Descrição de chapéu

Eu quero ser blogueiro de moda, não importa o brinde

Chama atenção que não há uma passarela mais alta na SPFW, como aparece nos filmes

Ivan Finotti
São Paulo

Na terça (23), meu colega Marcos Nogueira foi convidado a fazer uma crônica após uma tarde na São Paulo Fashion Week e concluiu que não gostaria de ser blogueiro de moda. Ele, que escreve normalmente sobre gastronomia, não gostou especialmente da pipoca hipster que tinha de brinde.

Já nesta quarta (24), a vítima escolhida para dar sua visão sobre o evento fui eu, que escrevo sobre cinema, literatura, música, mas também não entendo nada de moda. E, ao contrário dele, adorei a experiência de ser blogueiro fashion por um dia.

Consegui assistir a dois desfiles, de João Pimenta e de Amir Slama, e achei um melhor que o outro. Digo conseguir porque não basta estar credenciado como jornalista. É preciso ter um convite também, um para cada desfile, que são distribuídos pelas marcas. O colunista de moda da Folha, Pedro Diniz, me arrumou esses dois.

Quem senta na primeira fila (os convites já vêm com seu lugar marcado) encontra uma sacolinha com releases das marcas, propaganda dos parceiros e brindes, como um suco de maracujá e um bronzeador.

Após os convidados ocuparem seus lugares, lado a lado em bancos compridos (três fileiras de cada lado), a organização abre as portas para a fila dos “standing”. Esses formam uma última fileira em pé. São convites sem assento, são os estratos sociais fashion.

Uma música com volume altíssimo preenche a sala da Arca, um galpão na Vila Leopoldina que tem abrigado a SPFW nos últimos anos. Chama atenção que não há uma passarela mais alta, como aparece nos filmes. Os modelos de João Pimenta entram andando no chão mesmo.

Ternos e sobretudos quadriculados coloridos, preto com cinza ou vermelho com preto. Jaquetas camufladas com tinta vermelha escorrendo pelos ombros. Paletós com estampas iguais aos papéis de parede ingleses, classudos como a realeza britânica. Estou empolgado: vou procurar a loja dele e ver como eu fico de escocês.

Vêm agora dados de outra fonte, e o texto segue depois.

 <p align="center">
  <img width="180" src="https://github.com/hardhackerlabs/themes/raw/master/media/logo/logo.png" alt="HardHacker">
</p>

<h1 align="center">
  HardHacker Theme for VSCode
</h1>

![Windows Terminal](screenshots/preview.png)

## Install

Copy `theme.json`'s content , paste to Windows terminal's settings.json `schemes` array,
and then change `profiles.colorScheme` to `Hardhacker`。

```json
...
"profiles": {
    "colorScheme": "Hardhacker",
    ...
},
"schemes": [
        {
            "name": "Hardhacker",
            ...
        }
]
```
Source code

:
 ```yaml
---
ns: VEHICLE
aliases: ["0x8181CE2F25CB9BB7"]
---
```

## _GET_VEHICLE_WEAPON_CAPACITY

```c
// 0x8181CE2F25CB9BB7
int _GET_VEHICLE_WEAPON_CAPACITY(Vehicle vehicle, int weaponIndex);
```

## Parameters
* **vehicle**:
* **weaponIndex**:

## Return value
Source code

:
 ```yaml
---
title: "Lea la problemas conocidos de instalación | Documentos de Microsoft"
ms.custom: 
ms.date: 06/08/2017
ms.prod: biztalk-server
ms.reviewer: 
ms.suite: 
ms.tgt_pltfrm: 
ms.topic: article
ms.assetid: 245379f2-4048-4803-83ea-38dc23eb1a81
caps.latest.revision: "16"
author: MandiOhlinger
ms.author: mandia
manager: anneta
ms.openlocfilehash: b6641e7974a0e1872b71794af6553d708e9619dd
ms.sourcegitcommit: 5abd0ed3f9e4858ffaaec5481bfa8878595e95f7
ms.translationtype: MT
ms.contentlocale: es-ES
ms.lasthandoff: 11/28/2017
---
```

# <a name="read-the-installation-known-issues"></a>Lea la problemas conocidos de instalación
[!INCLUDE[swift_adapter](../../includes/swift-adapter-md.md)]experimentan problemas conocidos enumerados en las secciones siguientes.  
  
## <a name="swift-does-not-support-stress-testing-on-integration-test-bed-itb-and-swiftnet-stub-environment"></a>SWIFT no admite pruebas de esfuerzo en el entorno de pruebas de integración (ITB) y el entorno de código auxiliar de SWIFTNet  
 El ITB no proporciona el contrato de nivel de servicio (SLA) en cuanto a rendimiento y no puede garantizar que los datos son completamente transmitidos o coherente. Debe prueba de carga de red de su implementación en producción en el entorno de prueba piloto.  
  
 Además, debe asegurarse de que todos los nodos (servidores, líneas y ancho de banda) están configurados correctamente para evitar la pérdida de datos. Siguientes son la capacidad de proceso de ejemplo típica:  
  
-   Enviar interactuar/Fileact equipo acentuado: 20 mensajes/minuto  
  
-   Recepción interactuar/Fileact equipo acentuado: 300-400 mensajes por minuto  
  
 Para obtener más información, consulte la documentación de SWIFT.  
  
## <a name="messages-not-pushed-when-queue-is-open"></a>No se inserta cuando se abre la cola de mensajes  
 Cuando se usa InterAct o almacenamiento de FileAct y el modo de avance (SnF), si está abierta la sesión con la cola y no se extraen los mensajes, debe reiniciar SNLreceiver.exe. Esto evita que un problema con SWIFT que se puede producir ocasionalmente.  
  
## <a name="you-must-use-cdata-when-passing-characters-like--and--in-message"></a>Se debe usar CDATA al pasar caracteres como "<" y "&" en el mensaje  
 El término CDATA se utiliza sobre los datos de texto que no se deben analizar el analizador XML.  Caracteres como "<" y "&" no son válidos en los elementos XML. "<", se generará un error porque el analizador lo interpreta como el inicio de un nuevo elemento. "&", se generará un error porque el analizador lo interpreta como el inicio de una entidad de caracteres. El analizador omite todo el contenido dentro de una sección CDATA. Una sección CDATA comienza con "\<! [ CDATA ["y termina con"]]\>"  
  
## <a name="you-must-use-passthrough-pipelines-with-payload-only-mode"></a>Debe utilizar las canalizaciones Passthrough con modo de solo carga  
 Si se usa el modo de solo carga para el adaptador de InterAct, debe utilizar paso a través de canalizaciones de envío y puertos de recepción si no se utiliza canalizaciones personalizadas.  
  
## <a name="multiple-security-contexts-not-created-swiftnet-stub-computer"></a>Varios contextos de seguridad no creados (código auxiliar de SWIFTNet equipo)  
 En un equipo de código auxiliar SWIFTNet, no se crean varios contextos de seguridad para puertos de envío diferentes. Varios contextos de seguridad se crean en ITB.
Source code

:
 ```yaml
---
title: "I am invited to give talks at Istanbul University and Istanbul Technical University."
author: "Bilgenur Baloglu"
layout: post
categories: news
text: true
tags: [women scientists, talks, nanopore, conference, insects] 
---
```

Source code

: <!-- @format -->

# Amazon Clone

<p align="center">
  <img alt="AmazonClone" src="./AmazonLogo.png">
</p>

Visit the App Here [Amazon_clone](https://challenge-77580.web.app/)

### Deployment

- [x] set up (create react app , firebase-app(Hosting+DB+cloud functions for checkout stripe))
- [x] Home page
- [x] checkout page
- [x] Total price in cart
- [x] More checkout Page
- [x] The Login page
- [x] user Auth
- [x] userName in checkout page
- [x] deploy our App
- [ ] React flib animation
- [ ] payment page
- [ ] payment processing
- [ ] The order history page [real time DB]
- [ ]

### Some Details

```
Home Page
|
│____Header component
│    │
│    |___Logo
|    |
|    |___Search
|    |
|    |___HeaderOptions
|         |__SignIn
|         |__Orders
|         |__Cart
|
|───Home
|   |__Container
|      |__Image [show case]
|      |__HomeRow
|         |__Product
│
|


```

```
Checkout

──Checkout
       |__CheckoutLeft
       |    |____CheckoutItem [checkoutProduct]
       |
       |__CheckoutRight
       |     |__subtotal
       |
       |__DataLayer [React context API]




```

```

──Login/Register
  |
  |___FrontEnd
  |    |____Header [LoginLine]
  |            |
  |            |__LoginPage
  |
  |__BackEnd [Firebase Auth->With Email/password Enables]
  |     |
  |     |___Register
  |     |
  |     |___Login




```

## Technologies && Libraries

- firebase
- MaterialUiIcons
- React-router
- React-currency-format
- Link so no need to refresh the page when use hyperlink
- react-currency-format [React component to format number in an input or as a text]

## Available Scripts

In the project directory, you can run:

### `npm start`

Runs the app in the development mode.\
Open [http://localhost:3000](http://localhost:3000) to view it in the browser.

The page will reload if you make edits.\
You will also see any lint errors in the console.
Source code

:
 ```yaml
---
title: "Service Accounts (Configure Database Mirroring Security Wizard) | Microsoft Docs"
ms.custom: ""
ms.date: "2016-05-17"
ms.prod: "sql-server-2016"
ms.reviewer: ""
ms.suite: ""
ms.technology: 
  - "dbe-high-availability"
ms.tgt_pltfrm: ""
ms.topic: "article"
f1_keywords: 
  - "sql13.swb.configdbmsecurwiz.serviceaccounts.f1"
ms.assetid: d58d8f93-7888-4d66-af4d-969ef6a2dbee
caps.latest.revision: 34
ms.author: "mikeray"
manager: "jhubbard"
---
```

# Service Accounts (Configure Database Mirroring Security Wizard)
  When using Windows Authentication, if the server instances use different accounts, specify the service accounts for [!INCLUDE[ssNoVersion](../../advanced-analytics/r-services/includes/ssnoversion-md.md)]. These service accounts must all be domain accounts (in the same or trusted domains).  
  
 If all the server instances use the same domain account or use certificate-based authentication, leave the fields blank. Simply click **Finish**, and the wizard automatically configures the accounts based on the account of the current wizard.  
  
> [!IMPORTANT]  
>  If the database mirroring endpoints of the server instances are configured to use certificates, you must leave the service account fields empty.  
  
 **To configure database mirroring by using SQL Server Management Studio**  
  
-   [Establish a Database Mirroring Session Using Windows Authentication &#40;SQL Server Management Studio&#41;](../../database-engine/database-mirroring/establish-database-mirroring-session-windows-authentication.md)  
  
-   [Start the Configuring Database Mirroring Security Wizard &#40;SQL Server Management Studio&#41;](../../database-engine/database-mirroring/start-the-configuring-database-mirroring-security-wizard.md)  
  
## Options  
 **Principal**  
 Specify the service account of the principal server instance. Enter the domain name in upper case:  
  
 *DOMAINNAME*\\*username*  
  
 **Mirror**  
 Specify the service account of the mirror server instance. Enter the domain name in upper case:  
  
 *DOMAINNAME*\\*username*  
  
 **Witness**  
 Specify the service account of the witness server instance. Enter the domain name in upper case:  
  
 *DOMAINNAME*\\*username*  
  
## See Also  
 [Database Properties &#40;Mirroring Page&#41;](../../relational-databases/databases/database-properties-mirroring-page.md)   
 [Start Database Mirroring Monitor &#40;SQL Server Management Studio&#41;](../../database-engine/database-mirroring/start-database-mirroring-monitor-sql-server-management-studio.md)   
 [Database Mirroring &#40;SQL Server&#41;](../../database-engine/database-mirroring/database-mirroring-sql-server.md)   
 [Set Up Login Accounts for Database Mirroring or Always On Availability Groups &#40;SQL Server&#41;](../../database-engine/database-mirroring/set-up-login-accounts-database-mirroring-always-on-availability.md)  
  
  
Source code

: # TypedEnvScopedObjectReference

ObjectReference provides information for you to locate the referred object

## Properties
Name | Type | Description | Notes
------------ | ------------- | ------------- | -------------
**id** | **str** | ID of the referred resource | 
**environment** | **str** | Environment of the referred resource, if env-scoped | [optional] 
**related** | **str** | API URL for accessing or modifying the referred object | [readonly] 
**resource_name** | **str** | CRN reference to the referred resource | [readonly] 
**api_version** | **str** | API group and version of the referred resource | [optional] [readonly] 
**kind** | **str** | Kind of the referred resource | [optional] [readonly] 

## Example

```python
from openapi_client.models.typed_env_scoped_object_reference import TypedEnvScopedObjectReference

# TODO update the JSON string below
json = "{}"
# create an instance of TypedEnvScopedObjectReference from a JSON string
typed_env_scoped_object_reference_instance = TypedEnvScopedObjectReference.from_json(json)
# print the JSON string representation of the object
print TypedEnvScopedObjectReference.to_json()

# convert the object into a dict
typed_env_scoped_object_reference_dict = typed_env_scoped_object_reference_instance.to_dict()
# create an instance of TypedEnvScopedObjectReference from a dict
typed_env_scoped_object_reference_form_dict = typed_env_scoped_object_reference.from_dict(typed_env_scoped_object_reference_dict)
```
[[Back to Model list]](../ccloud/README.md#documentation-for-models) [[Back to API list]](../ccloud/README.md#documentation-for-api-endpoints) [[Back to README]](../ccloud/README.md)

São apenas oito minutos mostrando a coleção. No nono, os modelos voltam todos juntos e o estilista, tímido, agradece lá da entrada. Pimenta não veio receber aplausos na passarela.

Acontece um desfile por hora. Quando um atrasa, todos os outros são empurrados para a frente. O de João Pimenta atrasou uma hora e 15 minutos. O próximo, de Amir Slama, só uma hora e meia depois do programado.

Até eu sabia que Slama faz moda praia. Ele aposta na diversidade, iniciando o desfile com duas mulheres deslumbrantes e um séquito de gente normal atrás: gordinhas, gordonas, baixinhas, mulheres mais velhas.

Os homens comparecem de sungas. Tenho um apreço especial por essa peça, mas as estampas apresentadas me parecem festivas demais. As bicolores que aparecem em seguida, verde com azul ou azul com preto, são mais a minha cara.

O capitão Slama manda para o front um pelotão de nórdicas perfeitas, com cabelos estonteantes e queixos pontudos. Usam o que parecem ser vestidos de noite, a maioria preto, brilhantes, furados, transparentes. Embaixo usam biquínis. Aparecem tops no mesmo estilo, com biquínis embaixo.

Parece que são maiôs para a noite. Poderiam mesmo ser usados na balada. É o fechamento perfeito para uma noite experimental no festivo mundo da moda.